More things change, more they remain same
The burden of the past pursues us, as it is
both a burden and an inspiration, for it drags us down and at the same
time pushes us on - Jawaharlal Nehru
The events of last week connected with the President’s visit to
Britain could best be described as a throwback of our colonial past: a
nation struggling to get on its feet after having risen from 433 years
of colonial rule and its aftermath.
Protesters from Kilinochchi demonstrating against the UK
We always maintained that Prabhakaran was only a front and the real
enemies of the nation are those who ‘white washed’ that criminal in the
name of ‘Tamil grievances’. Those are the insidious forces that crated a
behemoth that killed all Sri Lankans indiscriminately destroying
billions worth of country’s property.
The irony however is that there simply cannot be a human grievance
that is worth redressing by taking away the very lives of humans. Yet it
did happen in this country, in the name of human rights and in the name
of ‘grievances’, people were killed like flies and the more people the
murderer killed, the more his deeds were spoken of as heroics.

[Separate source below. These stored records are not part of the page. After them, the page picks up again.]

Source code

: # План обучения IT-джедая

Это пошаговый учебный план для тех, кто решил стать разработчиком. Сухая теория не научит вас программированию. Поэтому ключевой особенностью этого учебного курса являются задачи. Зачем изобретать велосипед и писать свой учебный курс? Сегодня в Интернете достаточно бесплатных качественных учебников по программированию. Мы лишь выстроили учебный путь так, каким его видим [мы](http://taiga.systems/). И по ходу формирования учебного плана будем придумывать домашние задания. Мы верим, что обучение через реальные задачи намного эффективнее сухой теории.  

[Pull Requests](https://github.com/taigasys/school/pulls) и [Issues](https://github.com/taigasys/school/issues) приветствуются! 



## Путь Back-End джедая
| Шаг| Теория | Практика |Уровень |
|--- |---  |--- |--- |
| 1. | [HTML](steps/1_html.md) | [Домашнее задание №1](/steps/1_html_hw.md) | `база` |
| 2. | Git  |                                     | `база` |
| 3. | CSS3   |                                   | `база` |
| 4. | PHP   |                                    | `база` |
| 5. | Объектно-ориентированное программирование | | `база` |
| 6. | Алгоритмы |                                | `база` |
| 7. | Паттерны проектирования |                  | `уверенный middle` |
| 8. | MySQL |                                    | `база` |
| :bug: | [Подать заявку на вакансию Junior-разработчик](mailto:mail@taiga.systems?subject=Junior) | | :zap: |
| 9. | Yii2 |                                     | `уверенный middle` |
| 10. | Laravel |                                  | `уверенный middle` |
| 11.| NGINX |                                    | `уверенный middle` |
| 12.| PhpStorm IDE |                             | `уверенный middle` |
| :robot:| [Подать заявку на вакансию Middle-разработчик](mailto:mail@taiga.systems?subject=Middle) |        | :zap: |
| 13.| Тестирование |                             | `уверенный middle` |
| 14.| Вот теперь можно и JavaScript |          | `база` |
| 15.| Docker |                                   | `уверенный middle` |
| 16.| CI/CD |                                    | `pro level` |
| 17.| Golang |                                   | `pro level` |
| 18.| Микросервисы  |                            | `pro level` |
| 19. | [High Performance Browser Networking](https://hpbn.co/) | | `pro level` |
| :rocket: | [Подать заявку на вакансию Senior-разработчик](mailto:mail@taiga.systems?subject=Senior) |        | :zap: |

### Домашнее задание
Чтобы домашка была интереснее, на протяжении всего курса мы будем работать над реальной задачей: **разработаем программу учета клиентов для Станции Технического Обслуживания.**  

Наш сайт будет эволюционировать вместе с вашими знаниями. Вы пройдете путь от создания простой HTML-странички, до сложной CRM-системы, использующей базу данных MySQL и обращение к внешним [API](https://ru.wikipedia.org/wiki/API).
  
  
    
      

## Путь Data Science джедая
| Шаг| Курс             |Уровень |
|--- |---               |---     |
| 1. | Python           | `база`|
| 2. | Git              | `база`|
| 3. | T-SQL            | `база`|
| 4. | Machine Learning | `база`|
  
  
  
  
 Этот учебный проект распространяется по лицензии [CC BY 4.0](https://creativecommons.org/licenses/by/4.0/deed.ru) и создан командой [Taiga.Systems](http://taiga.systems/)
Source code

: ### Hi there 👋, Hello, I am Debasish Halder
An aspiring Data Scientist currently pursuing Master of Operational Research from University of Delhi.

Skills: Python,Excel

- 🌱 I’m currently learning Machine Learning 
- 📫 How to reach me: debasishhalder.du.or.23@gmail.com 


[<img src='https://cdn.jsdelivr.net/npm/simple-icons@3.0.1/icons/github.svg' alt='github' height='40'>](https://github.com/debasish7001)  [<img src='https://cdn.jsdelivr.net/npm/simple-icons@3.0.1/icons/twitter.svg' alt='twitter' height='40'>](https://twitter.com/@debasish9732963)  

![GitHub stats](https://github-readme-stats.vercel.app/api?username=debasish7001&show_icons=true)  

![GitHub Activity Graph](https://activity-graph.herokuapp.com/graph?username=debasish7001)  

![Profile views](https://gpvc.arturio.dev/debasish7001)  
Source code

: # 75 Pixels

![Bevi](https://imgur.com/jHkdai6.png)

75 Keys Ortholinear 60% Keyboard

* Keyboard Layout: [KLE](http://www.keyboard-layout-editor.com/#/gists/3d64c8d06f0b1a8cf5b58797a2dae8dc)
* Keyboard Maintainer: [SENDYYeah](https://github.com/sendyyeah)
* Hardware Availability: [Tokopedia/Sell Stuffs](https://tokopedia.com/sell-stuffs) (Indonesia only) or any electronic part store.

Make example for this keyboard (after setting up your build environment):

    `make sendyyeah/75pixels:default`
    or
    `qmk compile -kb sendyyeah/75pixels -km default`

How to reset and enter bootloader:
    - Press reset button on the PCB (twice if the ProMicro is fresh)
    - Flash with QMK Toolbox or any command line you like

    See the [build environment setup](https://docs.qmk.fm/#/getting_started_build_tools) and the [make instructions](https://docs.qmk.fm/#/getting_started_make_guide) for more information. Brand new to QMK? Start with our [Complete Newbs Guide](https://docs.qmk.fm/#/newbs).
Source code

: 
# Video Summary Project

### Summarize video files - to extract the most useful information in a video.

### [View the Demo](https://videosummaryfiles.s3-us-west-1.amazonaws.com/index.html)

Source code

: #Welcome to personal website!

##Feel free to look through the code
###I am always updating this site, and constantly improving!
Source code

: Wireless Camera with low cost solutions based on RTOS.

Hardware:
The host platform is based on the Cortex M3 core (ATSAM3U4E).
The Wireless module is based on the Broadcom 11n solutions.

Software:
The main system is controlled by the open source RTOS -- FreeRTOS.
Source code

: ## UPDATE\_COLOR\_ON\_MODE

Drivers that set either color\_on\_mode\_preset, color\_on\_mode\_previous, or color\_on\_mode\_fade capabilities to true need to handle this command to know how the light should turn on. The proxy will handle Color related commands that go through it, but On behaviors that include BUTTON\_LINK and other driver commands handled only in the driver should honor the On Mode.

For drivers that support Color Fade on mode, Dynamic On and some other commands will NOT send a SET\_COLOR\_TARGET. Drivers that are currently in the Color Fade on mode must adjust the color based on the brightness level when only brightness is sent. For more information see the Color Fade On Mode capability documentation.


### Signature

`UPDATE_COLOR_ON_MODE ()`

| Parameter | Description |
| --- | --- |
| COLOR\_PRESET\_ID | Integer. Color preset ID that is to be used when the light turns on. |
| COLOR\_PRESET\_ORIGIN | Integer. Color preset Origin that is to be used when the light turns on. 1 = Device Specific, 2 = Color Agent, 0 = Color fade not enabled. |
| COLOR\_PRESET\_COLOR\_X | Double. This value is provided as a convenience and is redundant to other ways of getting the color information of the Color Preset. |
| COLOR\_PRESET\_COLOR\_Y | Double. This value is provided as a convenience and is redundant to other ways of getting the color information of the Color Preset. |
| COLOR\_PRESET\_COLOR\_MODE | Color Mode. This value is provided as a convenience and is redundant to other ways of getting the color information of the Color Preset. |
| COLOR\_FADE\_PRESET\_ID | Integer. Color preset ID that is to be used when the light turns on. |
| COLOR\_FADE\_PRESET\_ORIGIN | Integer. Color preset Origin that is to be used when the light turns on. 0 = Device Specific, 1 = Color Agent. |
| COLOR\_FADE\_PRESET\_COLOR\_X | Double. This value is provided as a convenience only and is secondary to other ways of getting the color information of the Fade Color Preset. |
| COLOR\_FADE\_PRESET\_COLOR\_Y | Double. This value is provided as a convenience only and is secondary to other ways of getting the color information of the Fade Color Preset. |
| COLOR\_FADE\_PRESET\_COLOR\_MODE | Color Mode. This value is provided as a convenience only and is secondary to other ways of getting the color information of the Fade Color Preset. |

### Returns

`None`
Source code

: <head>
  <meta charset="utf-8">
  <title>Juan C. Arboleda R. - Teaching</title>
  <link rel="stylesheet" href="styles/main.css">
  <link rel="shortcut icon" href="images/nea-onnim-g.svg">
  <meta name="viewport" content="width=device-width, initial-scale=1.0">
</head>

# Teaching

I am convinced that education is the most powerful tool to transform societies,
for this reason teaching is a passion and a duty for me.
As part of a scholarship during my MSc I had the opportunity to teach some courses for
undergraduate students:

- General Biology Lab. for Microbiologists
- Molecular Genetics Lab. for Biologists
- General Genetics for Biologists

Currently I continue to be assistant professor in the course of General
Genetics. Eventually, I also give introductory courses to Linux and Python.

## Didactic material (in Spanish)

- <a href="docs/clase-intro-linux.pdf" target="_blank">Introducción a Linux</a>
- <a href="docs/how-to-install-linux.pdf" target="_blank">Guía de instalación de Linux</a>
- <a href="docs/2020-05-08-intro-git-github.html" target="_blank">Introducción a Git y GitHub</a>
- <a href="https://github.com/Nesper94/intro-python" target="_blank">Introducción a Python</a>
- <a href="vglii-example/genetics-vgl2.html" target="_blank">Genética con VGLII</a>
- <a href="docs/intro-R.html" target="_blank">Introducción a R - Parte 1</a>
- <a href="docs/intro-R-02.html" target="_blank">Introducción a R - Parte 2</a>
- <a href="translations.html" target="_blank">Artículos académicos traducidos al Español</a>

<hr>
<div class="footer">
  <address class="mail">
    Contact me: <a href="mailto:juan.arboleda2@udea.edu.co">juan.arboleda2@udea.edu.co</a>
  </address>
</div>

Let a member of the Tamil community tap his conscience and ask
himself as to who did the most damage to his community since
independence: read the reports of UTHR (J) to realize that the worst
human rights violator of the Tamil community was none other than this
‘liberator’ who took the law in to his own hands. What made Rajini
Thiranagama, that patriotic Tamil professional, write the ‘Broken
Palmyra’? Palmyra tree can withstand adverse weather conditions and even
in a cyclone or a thunderstorm it can survive by bending and bellying.
It is only when the Palmyra tree is rotten inside that it will soon
decay and perish.
That then is what happened to the Tamil community of Ceylon. The most
privileged, educated and wealthy community in colonial Ceylon has now
become a victim of its own success by trying to cling on to its
privileges against the inevitable forces of social evolution.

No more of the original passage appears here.